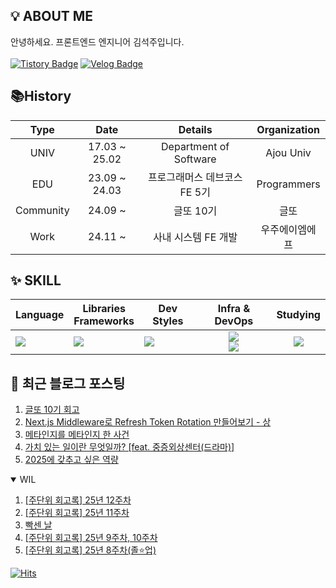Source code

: ## 💡 ABOUT ME

안녕하세요. 프론트엔드 엔지니어 김석주입니다.<br />
<br />
[![Tistory Badge](https://img.shields.io/badge/기록_블로그-shqpdltm.tistory.com-ff5a4a?style=flat-square&logo=Tistory)](https://shqpdltm.tistory.com/)
[![Velog Badge](https://img.shields.io/badge/TIL&번역_Velog-@asdfg7123-Brightgreen?style=flat-square&logo=Velog)](https://velog.io/@asdfg7123/)

## 📚History
| Type | Date | Details | Organization |
| :---: | :---: | :---: | :---: |
| UNIV | 17.03 ~ 25.02 | Department of Software | Ajou Univ |
| EDU | 23.09 ~ 24.03 | 프로그래머스 데브코스 FE 5기 | Programmers |
| Community | 24.09 ~ | 글또 10기 | 글또 |
| Work | 24.11 ~ | 사내 시스템 FE 개발 | 우주에이엠에프 |

## ✨ SKILL

| Language                                                   | Libraries <br /> Frameworks                                         | Dev Styles                                                                      |                                                                        Infra & DevOps                                                                        | Studying                                          |
| ---------------------------------------------------------- | ------------------------------------------------------------------- | ------------------------------------------------------------------------------- | :----------------------------------------------------------------------------------------------------------------------------------------------------------: | :------------------------------------------------: |
| <img src="https://skillicons.dev/icons?i=js,ts&perline="/> | <img src="https://skillicons.dev/icons?i=react,vue&perline="/><br/> | <img src="https://skillicons.dev/icons?i=styledcomponents,sass&perline="/><br/> | <img src="https://skillicons.dev/icons?i=aws,vercel,vite&perline="/> <br/> <img src="https://skillicons.dev/icons?i=githubactions,ubuntu,discord&perline="/> | <img src="https://skillicons.dev/icons?i=nextjs"/> |


## 📄 최근 블로그 포스팅

<div align="left">
<!-- LATEST_POSTS -->

1. <a href="https://shqpdltm.tistory.com/79" target="_blank">글또 10기 회고</a>
2. <a href="https://shqpdltm.tistory.com/78" target="_blank">Next.js Middleware로 Refresh Token Rotation 만들어보기 - 상</a>
3. <a href="https://shqpdltm.tistory.com/77" target="_blank">메타인지를 메타인지 한 사건</a>
4. <a href="https://shqpdltm.tistory.com/76" target="_blank">가치 있는 일이란 무엇일까? [feat. 중증외상센터(드라마)]</a>
5. <a href="https://shqpdltm.tistory.com/74" target="_blank">2025에 갖추고 싶은 역량</a>

<!-- LATEST_POSTS_END -->
</div>
<details open>
  <summary>WIL</summary>
<!-- LATEST_TILS -->

1. <a href="https://velog.io/@asdfg7123/%EC%A3%BC%EB%8B%A8%EC%9C%84-%ED%9A%8C%EA%B3%A0%EB%A1%9D-25%EB%85%84-12%EC%A3%BC%EC%B0%A8" target="_blank">[주단위 회고록] 25년 12주차</a>
2. <a href="https://velog.io/@asdfg7123/%EC%A3%BC%EB%8B%A8%EC%9C%84-%ED%9A%8C%EA%B3%A0%EB%A1%9D-25%EB%85%84-11%EC%A3%BC%EC%B0%A8" target="_blank">[주단위 회고록] 25년 11주차</a>
3. <a href="https://velog.io/@asdfg7123/%EB%B9%A1%EC%84%BC-%EB%82%A0" target="_blank">빡센 날</a>
4. <a href="https://velog.io/@asdfg7123/%EC%A3%BC%EB%8B%A8%EC%9C%84-%ED%9A%8C%EA%B3%A0%EB%A1%9D-25%EB%85%84-9%EC%A3%BC%EC%B0%A8-10%EC%A3%BC%EC%B0%A8" target="_blank">[주단위 회고록] 25년 9주차, 10주차</a>
5. <a href="https://velog.io/@asdfg7123/%EC%A3%BC%EB%8B%A8%EC%9C%84-%ED%9A%8C%EA%B3%A0%EB%A1%9D-25%EB%85%84-8%EC%A3%BC%EC%B0%A8%EC%A1%B8%EC%97%85" target="_blank">[주단위 회고록] 25년 8주차(졸⭐️업)</a>

<!-- LATEST_TILS_END -->
</details>

<!--
## 🎯커밋 챌린지 from 2023.09.14

<div align="center">
  <a href="https://git.io/streak-stats">
    <img src="https://streak-stats.demolab.com?user=ksjdev" alt="GitHub Streak" />
  </a>
</div>
-->
<!-- [![Solved.ac Profile](http://mazassumnida.wtf/api/v2/generate_badge?boj=asdfg7123)](https://solved.ac/asdfg7123/) -->


[![Hits](https://hits.seeyoufarm.com/api/count/incr/badge.svg?url=https%3A%2F%2Fgithub.com%2FSoJuSo&count_bg=%2350A1DF&title_bg=%23555555&icon=&icon_color=%23E7E7E7&title=hits&edge_flat=false)](https://github.com/SoJuSo)
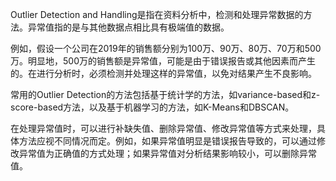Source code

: Outlier Detection and Handling是指在资料分析中，检测和处理异常数据的方法。异常值指的是与其他数据点相比具有极端值的数据。

例如，假设一个公司在2019年的销售额分别为100万、90万、80万、70万和500万。明显地，500万的销售额是异常值，可能是由于错误报告或其他因素而产生的。在进行分析时，必须检测并处理这样的异常值，以免对结果产生不良影响。

常用的Outlier Detection的方法包括基于统计学的方法，如variance-based和z-score-based方法，以及基于机器学习的方法，如K-Means和DBSCAN。

在处理异常值时，可以进行补缺失值、删除异常值、修改异常值等方式来处理，具体方法应视不同情况而定。例如，如果异常值明显是错误报告导致的，可以通过修改异常值为正确值的方式处理；如果异常值对分析结果影响较小，可以删除异常值。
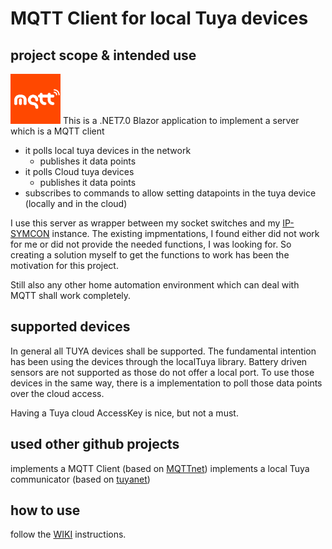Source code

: # MQTT Client for local Tuya devices
## project scope & intended use
<img src="doc/logo.png" 
     style="width:80px;" />
This is a .NET7.0 Blazor application to implement a server which is a MQTT client

- it polls local tuya devices in the network
   - publishes it data points
- it polls Cloud tuya devices
   - publishes it data points
- subscribes to commands to allow setting datapoints in the tuya device (locally and in the cloud)

I use this server as wrapper between my socket switches and my [IP-SYMCON](https://www.symcon.de/) instance.
The existing impmentations, I found either did not work for me or did not provide the needed functions, I was looking for. 
So creating a solution myself to get the functions to work has been the motivation for this project.

Still also any other home automation environment which can deal with MQTT shall work completely.

## supported devices
In general all TUYA devices shall be supported. 
The fundamental intention has been using the devices through the localTuya library.
Battery driven sensors are not supported as those do not offer a local port. To use those devices in the same way, there is a implementation to poll those data points over the cloud access.

Having a Tuya cloud AccessKey is nice, but not a must.

## used other github projects
implements a MQTT Client (based on [MQTTnet](https://github.com/dotnet/MQTTnet))
implements a local Tuya communicator (based on [tuyanet](https://github.com/ClusterM/tuyanet))

## how to use
follow the [WIKI](https://github.com/volker76/tuya_mqtt.net/wiki) instructions.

+--

- PROMPT
Within the material above, output exactly the lines from the one with "- it polls local tuya devices in the network" through the one with "I use this server", end lines included, and nothing besides.

- YOUR RESPONSE
- it polls local tuya devices in the network
   - publishes it data points
- it polls Cloud tuya devices
   - publishes it data points
- subscribes to commands to allow setting datapoints in the tuya device (locally and in the cloud)

I use this server as wrapper between my socket switches and my [IP-SYMCON](https://www.symcon.de/) instance.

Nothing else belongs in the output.